10.1073/pnas.2404383121

2024-06-11

Transcription is extremely important for cellular processes but can be hindered by RNA polymerase II (RNAPII) pausing and stalling. Cockayne syndrome protein B (CSB) promotes the progression of paused RNAPII or initiates transcription - coupled nucleotide excision repair (TC - NER) to remove stalled RNAPII. However, the specific mechanism by which CSB initiates TC - NER upon damage remains unclear. In this study, we identified the indispensable role of the ARK2N-CK2 complex in the CSB - mediated initiation of TC - NER. The ARK2N-CK2 complex is recruited to damage sites through CSB and then phosphorylates CSB. Phosphorylation of CSB enhances its binding to stalled RNAPII, prolonging the association of CSB with chromatin and promoting CSA - mediated ubiquitination of stalled RNAPII. Consistent with this finding, Ark2n -/- mice exhibit a phenotype resembling Cockayne syndrome. These findings shed light on the pivotal role of the ARK2N-CK2 complex in governing the fate of RNAPII through CSB, bridging a critical gap necessary for initiating TC - NER. Significance The malfunction of CSB results in Cockayne syndrome (CS), a severe genetic degenerative disorder. CSB plays contrasting roles: It facilitates RNAPII to bypass minor obstacles or triggers TC - NER for RNAPII removal in the presence of bulky DNA damage.

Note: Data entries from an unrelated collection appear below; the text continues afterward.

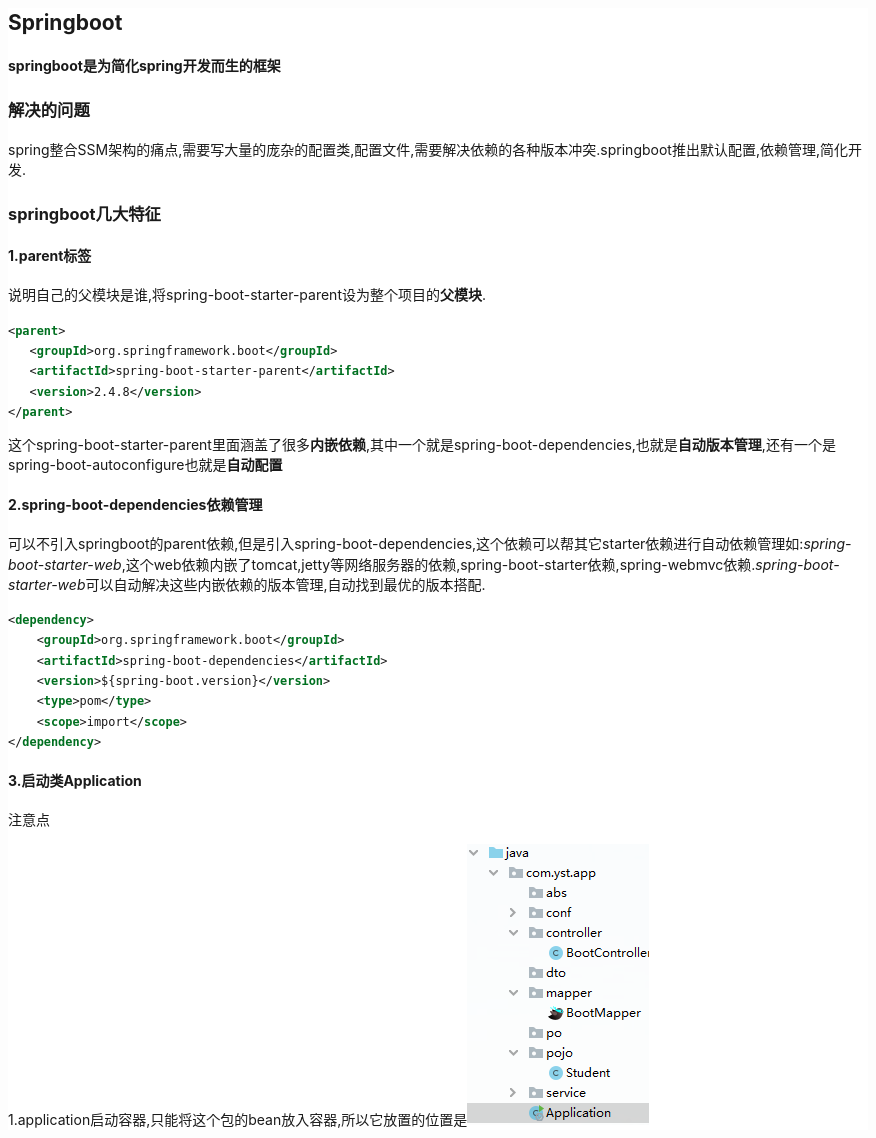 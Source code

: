 ## Springboot



**springboot是为简化spring开发而生的框架**



### 解决的问题

spring整合SSM架构的痛点,需要写大量的庞杂的配置类,配置文件,需要解决依赖的各种版本冲突.springboot推出默认配置,依赖管理,简化开发.



### springboot几大特征

#### 1.parent标签

说明自己的父模块是谁,将spring-boot-starter-parent设为整个项目的**父模块**.

```xml
<parent>
   <groupId>org.springframework.boot</groupId>
   <artifactId>spring-boot-starter-parent</artifactId>
   <version>2.4.8</version>
</parent>
```

这个spring-boot-starter-parent里面涵盖了很多**内嵌依赖**,其中一个就是spring-boot-dependencies,也就是**自动版本管理**,还有一个是spring-boot-autoconfigure也就是**自动配置**



#### 2.spring-boot-dependencies依赖管理

可以不引入springboot的parent依赖,但是引入spring-boot-dependencies,这个依赖可以帮其它starter依赖进行自动依赖管理如:*spring-boot-starter-web*,这个web依赖内嵌了tomcat,jetty等网络服务器的依赖,spring-boot-starter依赖,spring-webmvc依赖.*spring-boot-starter-web*可以自动解决这些内嵌依赖的版本管理,自动找到最优的版本搭配.

```xml
<dependency>
    <groupId>org.springframework.boot</groupId>
    <artifactId>spring-boot-dependencies</artifactId>
    <version>${spring-boot.version}</version>
    <type>pom</type>
    <scope>import</scope>
</dependency>
```



#### 3.启动类Application

注意点

1.application启动容器,只能将这个包的bean放入容器,所以它放置的位置是![image-20220708141750526](springboot628.assets/image-20220708141750526.png)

However, the mechanism by which CSB determines the fate of RNAPII remains unclear. Our identification of ARK2N and CK2 as crucial TC - NER facilitators, by enhancing the interaction between CSB and RNAPII, sheds light on this critical decisionmaking process. Notably, Ark2n -/- knockout mice exhibit increased sensitivity to UV damage and degenerative traits, suggesting its potential as a CS - associated gene. By highlighting the key role of ARK2N-CK2 in initiating TC - NER, our research bridges a longstanding gap in understanding this essential pathway.